Say I have a C program that traverses a directory and stores the directory entry metadata in a struct dirent *
named dir
. The program accesses the field dir->d_name
several times. I'm wondering if setting an auxiliary character pointer (e.g. char *str = dir->d_name
) will make the program faster. I know that dereferencing pointers is a relatively expensive operation. The thing is, if I set an auxiliary variable, I'm still dereferencing a pointer; the only difference is in one case I'm dereferencing a pointer to a struct while in the second case I'm dereferencing a pointer to a string. So I guess the crucial question here is, how expensive is accessing individual fields of a struct? I imagine that at the machine level, this would involve first dereferencing to pointer to the struct to get its address, and then incrementing that address by the offset of the desired field.

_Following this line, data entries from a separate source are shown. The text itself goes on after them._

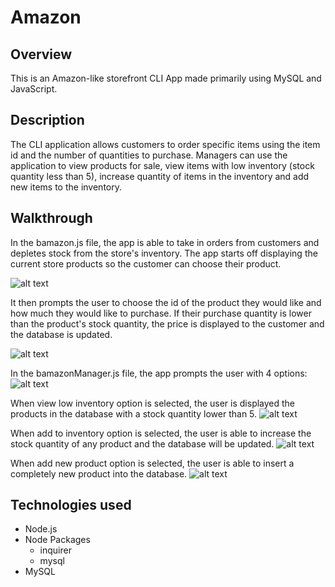 # Amazon

## Overview

This is an Amazon-like storefront CLI App made primarily using MySQL and JavaScript.

## Description

The CLI application allows customers to order specific items using the item id and the number of quantities to purchase. Managers can use the application to view products for sale, view items with low inventory (stock quantity less than 5), increase quantity of items in the inventory and add new items to the inventory.

## Walkthrough

In the bamazon.js file, the app is able to take in orders from customers and depletes stock from the store's inventory. The app starts off displaying the current store products so the customer can choose their product.

![alt text](https://github.com/zeinabfarag/amazon/blob/master/Screenshots/display.png)

It then prompts the user to choose the id of the product they would like and how much they would like to purchase. If their purchase quantity is lower than the product's stock quantity, the price is displayed to the customer and the database is updated.

![alt text](https://github.com/zeinabfarag/amazon/blob/master/Screenshots/purchase.png)

In the bamazonManager.js file, the app prompts the user with 4 options:
![alt text](https://github.com/zeinabfarag/amazon/blob/master/Screenshots/manager.png)

When view low inventory option is selected, the user is displayed the products in the database with a stock quantity lower than 5.
![alt text](https://github.com/zeinabfarag/amazon/blob/master/Screenshots/low%20inventory.png)


When add to inventory option is selected, the user is able to increase the stock quantity of any product and the database will be updated.
![alt text](https://github.com/zeinabfarag/amazon/blob/master/Screenshots/add%20inventory.png)

When add new product option is selected, the user is able to insert a completely new product into the database. 
![alt text](https://github.com/zeinabfarag/amazon/blob/master/Screenshots/add%20product.png)

## Technologies used
* Node.js
* Node Packages
  * inquirer
  * mysql
* MySQL
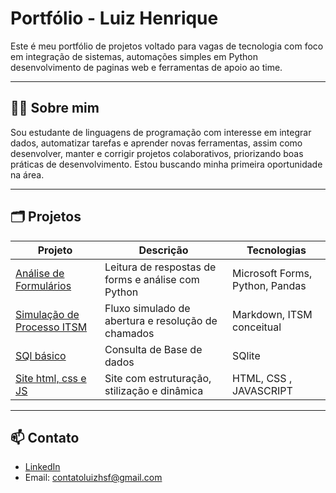 
# Portfólio - Luiz Henrique 

Este é meu portfólio de projetos voltado para vagas de tecnologia com foco em integração de sistemas, automações simples em Python desenvolvimento de paginas web e ferramentas de apoio ao time.

---

## 🧑‍💻 Sobre mim

Sou estudante de linguagens de programação com interesse em integrar dados, automatizar tarefas e aprender novas ferramentas, assim como desenvolver, manter e corrigir projetos colaborativos, priorizando boas práticas de desenvolvimento. Estou buscando minha primeira oportunidade na área.

---

## 🗂️ Projetos

| Projeto | Descrição | Tecnologias |
|--------|-----------|-------------|
| [Análise de Formulários](./microsoft-forms-python-analysis) | Leitura de respostas de forms e análise com Python | Microsoft Forms, Python, Pandas 
| [Simulação de Processo ITSM](./itsm-simulacao-processo) | Fluxo simulado de abertura e resolução de chamados | Markdown, ITSM conceitual 
| [SQl básico](./SQl-basico) | Consulta de Base de dados | SQlite |
| [Site html, css e JS](./middle-earth-map) | Site com estruturação, stilização e dinâmica | HTML, CSS , JAVASCRIPT 



---

## 📫 Contato

- [LinkedIn](https://www.linkedin.com/in/luiz-henrique-santana-de-faria-781781365/)
- Email: contatoluizhsf@gmail.com
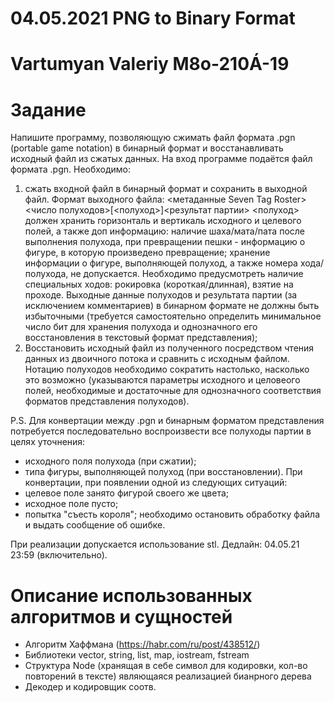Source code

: # 04.05.2021 PNG to Binary Format 
# Vartumyan Valeriy M8o-210Á-19

# Задание

   Напишите программу, позволяющую сжимать файл формата .pgn (portable game notation) в бинарный формат и восстанавливать исходный файл из сжатых данных. На вход программе подаëтся файл формата .pgn. Необходимо:
   1) сжать входной файл в бинарный формат и сохранить в выходной файл. Формат выходного файла:
   <метаданные Seven Tag Roster><число полуходов>[<полуход>]<результат партии>
   <полуход> должен хранить горизонталь и вертикаль исходного и целевого полей, а также доп информацию: наличие шаха/мата/пата после выполнения полухода, при превращении пешки - информацию о фигуре, в которую произведено превращение; хранение информации о фигуре, выполняющей полуход, а также номера хода/полухода, не допускается. Необходимо предусмотреть наличие специальных ходов: рокировка (короткая/длинная), взятие на проходе.
Выходные данные полуходов и результата партии (за исключением комментариев) в бинарном формате не должны быть избыточными (требуется самостоятельно определить минимальное число бит для хранения полухода и однозначного его восстановления в текстовый формат представления);
2) Восстановить исходный файл из полученного посредством чтения данных из двоичного потока и сравнить с исходным файлом. Нотацию полуходов необходимо сократить настолько, насколько это возможно (указываются параметры исходного и целовеого полей, необходимые и достаточные для однозначного соответствия форматов представления полуходов).

P.S. Для конвертации между .pgn и бинарным форматом представления потребуется последовательно воспроизвести все полуходы партии в целях уточнения:
- исходного поля полухода (при сжатии);
- типа фигуры, выполняющей полуход (при восстановлении).
При конвертации, при появлении одной из следующих ситуаций:
- целевое поле занято фигурой своего же цвета;
- исходное поле пусто;
- попытка "съесть короля";
необходимо остановить обработку файла и выдать сообщение об ошибке.

При реализации допускается использование stl.
Дедлайн: 04.05.21 23:59 (включительно).

# Описание использованных алгоритмов и сущностей

* Алгоритм Хаффмана (https://habr.com/ru/post/438512/)
* Библиотеки vector, string, list, map, iostream, fstream
* Структура Node (хранящая в себе символ для кодировки, кол-во повторений в тексте) являющаяся реализацией бианрного дерева 
* Декодер и кодировщик соотв.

In the case of the auxiliary pointer, you'd dereferencing, at which point you already have the start address for the string.

- 363
- 2
- 9
-
Is this C or C++ ? – Mark Benningfield Jan 25 '18 at 15:44
-
There won't be any performance impact I'd suppose, since the dereferencing is done at compile time. – Jan 25 '18 at 15:44
-
1@MarkBenningfield This question is applicable to either language. – ack Jan 25 '18 at 15:45
-
4I think the performance difference would be absolutely imperceptible (although you could try to write a program that does each of these operation a few million times and compare the time it took) – Gab Jan 25 '18 at 15:46
-
1Generally it doesn't matter, but occasionally [there are surprising exceptions](https://stackoverflow.com/questions/48303172/why-dont-c-compilers-optimize-away-reads-and-writes-to-struct-data-members-as). – nwp Jan 25 '18 at 15:47
-
2*" I know that dereferencing pointers is a relatively expensive operation..."* - It's not as simple as said; And it could cheaper than you think - Never predict the optimizations made by aggressively optimizing compilers – WhiZTiM Jan 25 '18 at 15:47
-
1Benchmark and stare at the assembly. Not much else could be confidently said, but I'd guess it makes zero difference on any capable optimizer. Also, without a [mcve], there can be no constructive discussion – Passer By Jan 25 '18 at 15:49
-
Not sure. Because 1. may the cpu's cache(L1-L3) will cache you pointer 2. in the modern cpu, *(p + offset) is as fast as *p, because they often do this by a hardware component, so visit `dir->d_name` is as fast as `str` which direct point to `d_name`, I think. – superK Jan 25 '18 at 15:53
-
It depends on what variables you are manipulating within the function scope. You would be surprise how much the presence of a `char*` (whose memory address isn't known at compile-time) inhibits optimizations. The fact modifying anything under a `char*` can have side effects on everything else (again whose memory address isn't known at compile-time), makes the compiler not to cache a lot of variables within the affected scope. So you should see the generated assembly to assess that, and you must equally benchmark - surprises may await you. – WhiZTiM Jan 25 '18 at 15:56
-
5Is your program too slow? Otherwise, do not optimize prematurely. There are reasons why under some circumstances I might prefer to create a local variable such as you describe, but they don't involve performance. My first guess would be that any performance gain realized would be very small. – John Bollinger Jan 25 '18 at 16:04
-
1If it's really important for your performance: Don't theoritize, measure instead. Things like these are implementation-dependent - it can be the same speed, faster or slower. No standard tells us anything about what it will be. And yes, things like these _can_ have a baffling performance impact. See [this post](https://stackoverflow.com/q/47683375/2328447) for example. – user2328447 Jan 25 '18 at 16:37
-
'Say I have a C program that traverses a directory': stop right there. Your program is I/O bound, and searching for micro-optimizations in the CPU-bound part of it is completely pointless. The I/O is several orders of magnitude slower. – user207421 Jan 25 '18 at 19:06
1 Answers
The only answer I can give you is it depends. With a trivial compiler from the 70's (note only K&R C...), or a hand made instruction per instruction compiler, usage of a register variable as an auxilliary pointer can lead to a true optimization.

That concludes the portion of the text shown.